Emma LeBlanc, a fiction student in Southern New Hampshire University’s Low-Residency MFA program, was this month named a Rhodes Scholar, the most prestigious academic scholarship awarded in the United States.

LeBlanc, who graduated from Brown University in June with a B.A. in sociology, resides in Damascus, Syria, where she is researching Syria’s marginalized Bedouin community. She is an accomplished photographer and writer having published over 40 articles and photographs in periodicals including: GQ Magazine, Le Monde Diplomatique, The National, The Kurdish Globe, Syria Today Magazine, JO Magazine, Niqash, The Union Leader, Clerestory, Paper and Pixel, Mosaic, and Women’s E-News.

Rhodes Scholars are not only chosen for their outstanding scholarly achievements, but for their character and commitment to others. “Emma is one of the most curious, kind, and generous young women whom I have ever known,” said SNHU’s MFA Director, Diane Les Becquets. “And her courage is expansive.”

In addition to working as an English teacher and founding a scholarship program for students from Besease, Ghana, LeBlanc has worked as a photojournalist in Iraq, both independently and embedded with the 101st Airborne, and in Syria, Jordan, and Lebanon. Her projects of focus include: corruption in Iraqi prisons; the Awakening Council movement in Iraq’s triangle of death; sectarian violence in Mosul; development efforts in Golan Heights; Iraqi refugees in Syria; and Syrian Bedouin culture identity.

LeBlanc will begin at Oxford next October, and until then will be working towards her MFA which involves completing her novel, as well as continuing to photograph Syria “at this important moment of question and transition,” said LeBlanc.

Her novel follows a young Syrian man who comes to Damascus from the countryside as he discovers the darker sides of the city.

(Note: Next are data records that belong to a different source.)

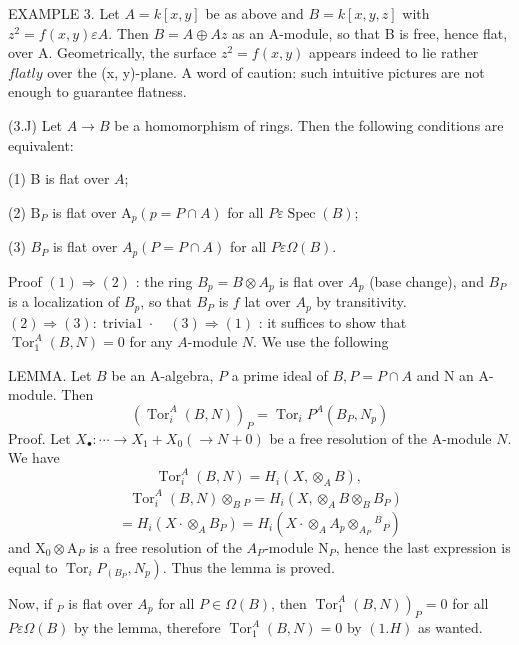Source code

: EXAMPLE 3. Let $A=k[x, y]$ be as above and $B=k[x, y, z]$ with $z^{2}=f(x, y) \varepsilon A$. Then $B=A \oplus A z$ as an A-module, so that B is free, hence flat, over A. Geometrically, the surface $z^{2}=f(x, y)$ appears indeed to lie rather $f l a t l y$ over the (x, y)-plane. A word of caution: such intuitive pictures are not enough to guarantee flatness.

(3.J) Let $A \rightarrow B$ be a homomorphism of rings. Then the following conditions are equivalent:

(1) B is flat over $A$;

(2) $\mathrm{B}_{P}$ is flat over $\mathrm{A}_{p}(p=P \cap A)$ for all $P \varepsilon \operatorname{Spec}(B)$;

(3) $B_{P}$ is flat over $A_{p}(P=P \cap A)$ for all $P \varepsilon \Omega(B)$.

Proof $(1) \Rightarrow(2)$ : the ring $B_{p}=B \otimes A_{p}$ is flat over $A_{p}$ (base change), and $B_{P}$ is a localization of $B_{p}$, so that $B_{P}$ is $f$ lat over $A_{p}$ by transitivity. $(2) \Rightarrow(3): \operatorname{trivia1} \cdot \quad(3) \Rightarrow(1)$ : it suffices to show that $\operatorname{Tor}_{1}^{A}(B, N)=0$ for any $A$-module $N$. We use the following

LEMMA. Let $B$ be an A-algebra, $P$ a prime ideal of $B, P=P \cap A$ and $\mathrm{N}$ an A-module. Then
$$
\left(\operatorname{Tor}_{i}^{A}(B, N)\right)_{P}=\operatorname{Tor}_{i} P^{A}\left(B_{P}, N_{p}\right)
$$
Proof. Let $X_{\bullet}: \cdots \rightarrow X_{1}+X_{0}(\rightarrow N+0)$ be a free resolution of the A-module $N$. We have
$$
\operatorname{Tor}_{i}^{A}(B, N)=H_{i}\left(X, \otimes_{A} B\right) \text {, }
$$
$$
\begin{aligned}
& \operatorname{Tor}_{i}^{A}(B, N) \otimes_{B}{ }_{P}=H_{i}\left(X, \otimes_{A} B \otimes_{B} B_{P}\right)
\end{aligned}
$$
$$
=H_{i}\left(X \cdot \otimes_{A} B_{P}\right)=H_{i}\left(X \cdot \otimes_{A} A_{p} \otimes_{A_{P}}{ }^{B}{ }_{P}\right)
$$
and $\mathrm{X}_{0} \otimes \mathrm{A}_{P}$ is a free resolution of the $A_{P}$-module $\mathrm{N}_{P}$, hence the last expression is equal to $\left.\operatorname{Tor}_{i} P_{\left(B_{P}\right.}, N_{p}\right)$. Thus the lemma is proved.

Now, if ${ }_{P}$ is flat over $A_{p}$ for all $P \in \Omega(B)$, then $\left.\operatorname{Tor}_{1}^{A}(B, N)\right)_{P}=0$ for all $P \varepsilon \Omega(B)$ by the lemma, therefore $\operatorname{Tor}_{1}^{A}(B, N)=0$ by $(1 . H)$ as wanted.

“It is a story of fantasies and desires, frustration and desperation, as the protagonist seeks to define himself, to control his own life, in an increasingly claustrophobic world,” said LeBlanc. “I began writing the novel as a way of narrating certain stories of Syria that I couldn’t fit into any other medium – characters that defied photographs, anecdotes too fantastic and unverifiable to be news, a certain nearly musical atmosphere. I wanted to explore and communicate this Syria to an audience that would have never seen, smelled, licked, caressed, wept for it before.” LeBlanc said she also wanted to explore the liminal spaces between the English and Arabic languages. “I started writing this novel before the Arab Spring, but in may ways it is a window into the hope, discontent, fear, and determination that have defined these months of uprising,” said LeBlanc.

Novelist and SNHU MFA faculty, Jessica Anthony, who is currently mentoring LeBlanc, said, “Hopefully everyone will now see what I already know about Emma LeBlanc: that she is a truly gifted writer, willing to travel to the places in fiction, and in life, which most of us fear or ignore. Armed with a vocabulary that would make James Joyce blush, Emma’s prose shimmers and beckons, challenging us to not only question the way we write, but the way we see the world.”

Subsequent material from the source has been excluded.